ENÉAS ATHANÁZIO
Promotor de Justiça (aposentado),
advogado e escritor. Tem 60 livros publicados em variados gêneros literários. É
detentor de vários prêmios e pertence a diversas entidades culturais. Assina
colunas no Jornal Página 3, (www.pagina3.com.br)
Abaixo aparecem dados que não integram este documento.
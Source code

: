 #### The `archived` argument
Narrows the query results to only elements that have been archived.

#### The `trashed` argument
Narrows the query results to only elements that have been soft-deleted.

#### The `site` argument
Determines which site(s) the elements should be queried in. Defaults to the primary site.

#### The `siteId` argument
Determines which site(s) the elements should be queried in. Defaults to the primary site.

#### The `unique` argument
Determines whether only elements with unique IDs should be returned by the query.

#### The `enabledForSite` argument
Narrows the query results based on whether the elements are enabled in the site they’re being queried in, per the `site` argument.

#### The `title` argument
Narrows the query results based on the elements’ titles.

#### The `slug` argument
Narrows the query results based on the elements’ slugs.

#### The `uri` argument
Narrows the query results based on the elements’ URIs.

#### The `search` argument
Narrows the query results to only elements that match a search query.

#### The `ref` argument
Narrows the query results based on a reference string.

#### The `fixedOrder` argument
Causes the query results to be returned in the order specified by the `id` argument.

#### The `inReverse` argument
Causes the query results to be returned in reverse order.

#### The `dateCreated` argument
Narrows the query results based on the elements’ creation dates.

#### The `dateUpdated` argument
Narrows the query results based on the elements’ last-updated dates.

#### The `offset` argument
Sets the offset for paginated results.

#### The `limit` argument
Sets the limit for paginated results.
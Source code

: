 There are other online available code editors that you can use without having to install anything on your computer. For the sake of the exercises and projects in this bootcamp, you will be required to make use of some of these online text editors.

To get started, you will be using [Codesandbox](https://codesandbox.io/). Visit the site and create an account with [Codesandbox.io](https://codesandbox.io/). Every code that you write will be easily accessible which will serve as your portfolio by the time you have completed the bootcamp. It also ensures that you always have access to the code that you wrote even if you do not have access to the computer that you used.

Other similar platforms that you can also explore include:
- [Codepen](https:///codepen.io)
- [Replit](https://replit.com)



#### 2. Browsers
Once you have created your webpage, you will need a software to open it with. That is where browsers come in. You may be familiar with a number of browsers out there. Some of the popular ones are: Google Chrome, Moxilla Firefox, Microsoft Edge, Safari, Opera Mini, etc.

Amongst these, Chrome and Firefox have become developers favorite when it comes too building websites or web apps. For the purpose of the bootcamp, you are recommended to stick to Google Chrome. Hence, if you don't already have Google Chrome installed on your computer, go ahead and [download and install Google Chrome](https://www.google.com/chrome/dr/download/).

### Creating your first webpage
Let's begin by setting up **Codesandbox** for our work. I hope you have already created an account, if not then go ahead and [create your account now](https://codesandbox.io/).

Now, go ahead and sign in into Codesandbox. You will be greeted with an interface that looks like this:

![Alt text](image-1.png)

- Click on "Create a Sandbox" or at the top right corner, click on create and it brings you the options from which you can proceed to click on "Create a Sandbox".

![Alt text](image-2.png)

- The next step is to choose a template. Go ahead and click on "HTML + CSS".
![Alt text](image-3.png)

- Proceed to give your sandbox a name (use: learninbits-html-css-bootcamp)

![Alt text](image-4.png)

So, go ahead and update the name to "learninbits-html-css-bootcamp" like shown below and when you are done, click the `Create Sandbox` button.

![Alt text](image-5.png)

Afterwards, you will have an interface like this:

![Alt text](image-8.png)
colunas, na revista Blumenau em Cadernos e no site Coojornal - Revista Rio
Total.
Como sabem aqueles
que me honram com a leitura, sou “amarrado” nas coisas brasileiras. Não é por
acaso que conheço este país de ponta a ponta e não só as capitais, mas também
os ínvios e os grotões onde houvesse algo de interesse. Diante disso, é claro
que livros sobre assuntos brasileiros me atraem e desfrutam de minha
predileção.
Foi com intenso
prazer que terminei de ler “Caminhos do Jordão da Bahia”, de autoria de Filemon
Francisco Martins (RG Editores – S. Paulo – 2022), que me foi por ele
oferecido. O Autor é meu correspondente de longos anos, ainda que nunca
tenhamos nos encontrado, e foi irmão do falecido Mário Ribeiro Martins,
laborioso pesquisador literário e meu colega do Ministério Público. Somos,
portanto, amigos escritos, como dizia Monteiro Lobato.
Nas páginas deste
belo livro o Autor está inteiro e registra em traços largos toda sua
experiência de vida, desde o sertão da Bahia até São Paulo e Itanhaém na dura
(e vitoriosa) luta pela vida neste país em que a injustiça social se mostra
quase invencível para aqueles que só podem contar consigo mesmos. Nesse sentido
o livro é quase um memorial, ainda que sem o decorrer costumeiro das obras
memorialistas. O Autor escreve com absoluta sinceridade, fato que transborda
das palavras.
Tudo tem início em
Ipupiara, no sertão baiano, onde a família Martins surge para o mundo. Esse
“monstro horripilante e asqueroso” que deu nome ao antigo Jordão de Brotas
teria sido visto por Pero de Magalhães Gandavo e a ele se referiram Fernão
Cardim e José de Anchieta, além de Gilberto Freyre e Sérgio Buarque de Holanda
que o registraram em suas obras. Dali Filemon lançou asas em busca de uma vida
melhor contando apenas com seu esforço pessoal.
O Autor é dotado
de excelente memória e retrata com detalhes cenas de uma infância já distante.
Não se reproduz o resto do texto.